President Donald Trump’s abrupt firing of Attorney General Jeff Sessions on Wednesday seemed “to be planned like a murder,” according to John Dean, the former White House counsel for President Richard Nixon.
In an interview on “CNN Newsroom,” Dean said the ouster was “unlike the Saturday Night Massacre” of October 1973, when the embattled Nixon fired special prosecutor Archibald Cox, and accepted the resignations of his attorney general and deputy attorney general amid the Watergate scandal.
“That was sort of a culmination of disregard for the president's direction as to not go after his tapes,” Dean explained.
“Here, I think this seems to be planned like a murder. Given the fact that the president was asked a question in the press conference this morning, he brushed it off, said ‘we'll deal with it later’ — he's clearly been thinking about it.”
According to Dean, Trump won’t necessarily fire special counsel Robert Mueller, who is investigating possible collaboration between the Trump campaign and Russia during the 2016 election — but may be aiming “to undercut [Mueller] by the people around him.”

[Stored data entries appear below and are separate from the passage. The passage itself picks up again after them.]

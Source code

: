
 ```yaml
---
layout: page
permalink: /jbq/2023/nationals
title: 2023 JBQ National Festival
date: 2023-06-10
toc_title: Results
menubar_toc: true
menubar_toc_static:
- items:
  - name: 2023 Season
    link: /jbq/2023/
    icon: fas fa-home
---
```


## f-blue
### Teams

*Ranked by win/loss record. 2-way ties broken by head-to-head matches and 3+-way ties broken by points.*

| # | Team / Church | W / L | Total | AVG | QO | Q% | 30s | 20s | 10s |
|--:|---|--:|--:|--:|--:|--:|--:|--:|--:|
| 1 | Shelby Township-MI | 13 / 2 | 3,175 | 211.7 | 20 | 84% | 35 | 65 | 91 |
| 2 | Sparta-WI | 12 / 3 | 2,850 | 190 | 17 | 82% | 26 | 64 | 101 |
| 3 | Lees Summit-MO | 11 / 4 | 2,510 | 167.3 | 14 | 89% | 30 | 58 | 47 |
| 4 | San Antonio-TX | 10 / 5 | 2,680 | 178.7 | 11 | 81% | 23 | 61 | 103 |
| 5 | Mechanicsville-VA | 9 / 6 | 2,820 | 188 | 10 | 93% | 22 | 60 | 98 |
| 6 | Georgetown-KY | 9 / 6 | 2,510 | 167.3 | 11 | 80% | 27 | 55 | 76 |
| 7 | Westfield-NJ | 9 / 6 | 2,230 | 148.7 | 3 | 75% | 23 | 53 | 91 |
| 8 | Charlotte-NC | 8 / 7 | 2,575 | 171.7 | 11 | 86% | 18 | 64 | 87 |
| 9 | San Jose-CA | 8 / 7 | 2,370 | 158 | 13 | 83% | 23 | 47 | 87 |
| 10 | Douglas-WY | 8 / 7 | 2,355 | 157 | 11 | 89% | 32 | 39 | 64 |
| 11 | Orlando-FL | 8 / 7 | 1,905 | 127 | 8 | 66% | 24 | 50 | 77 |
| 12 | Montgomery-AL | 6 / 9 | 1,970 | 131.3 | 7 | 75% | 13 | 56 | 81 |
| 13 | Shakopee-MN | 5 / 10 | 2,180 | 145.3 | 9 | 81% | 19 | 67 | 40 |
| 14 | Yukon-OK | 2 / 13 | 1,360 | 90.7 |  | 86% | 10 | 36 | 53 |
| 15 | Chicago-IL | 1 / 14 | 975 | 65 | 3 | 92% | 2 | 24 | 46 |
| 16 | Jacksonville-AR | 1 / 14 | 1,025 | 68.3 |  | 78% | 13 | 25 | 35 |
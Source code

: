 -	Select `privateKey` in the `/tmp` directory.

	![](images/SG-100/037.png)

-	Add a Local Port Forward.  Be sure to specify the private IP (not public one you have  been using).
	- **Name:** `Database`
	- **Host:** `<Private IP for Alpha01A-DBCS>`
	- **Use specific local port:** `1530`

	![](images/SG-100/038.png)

“It is almost impossible not to interpret this any other way than to undercut Mueller,” he said. “But I also think Mueller has been well aware of that and probably has planned for that contingency,” including having already prepared sealed indictments.
Dean said despite the ramifications of the Sessions ouster, he has faith in the U.S. judicial system to survive it.
“The system is not just five judges that are conservatives on the Supreme Court, it is an entire branch of the government,” Dean said. “And even for those five justices, if they do lean towards the president to do precedent breaking action that makes this look like a Banana Republic, you could start losing one or more of those five [to the liberal justices]. We saw that on healthcare with [Chief Justice] John Roberts.”
“I have an underlying faith in the system,” Dean said.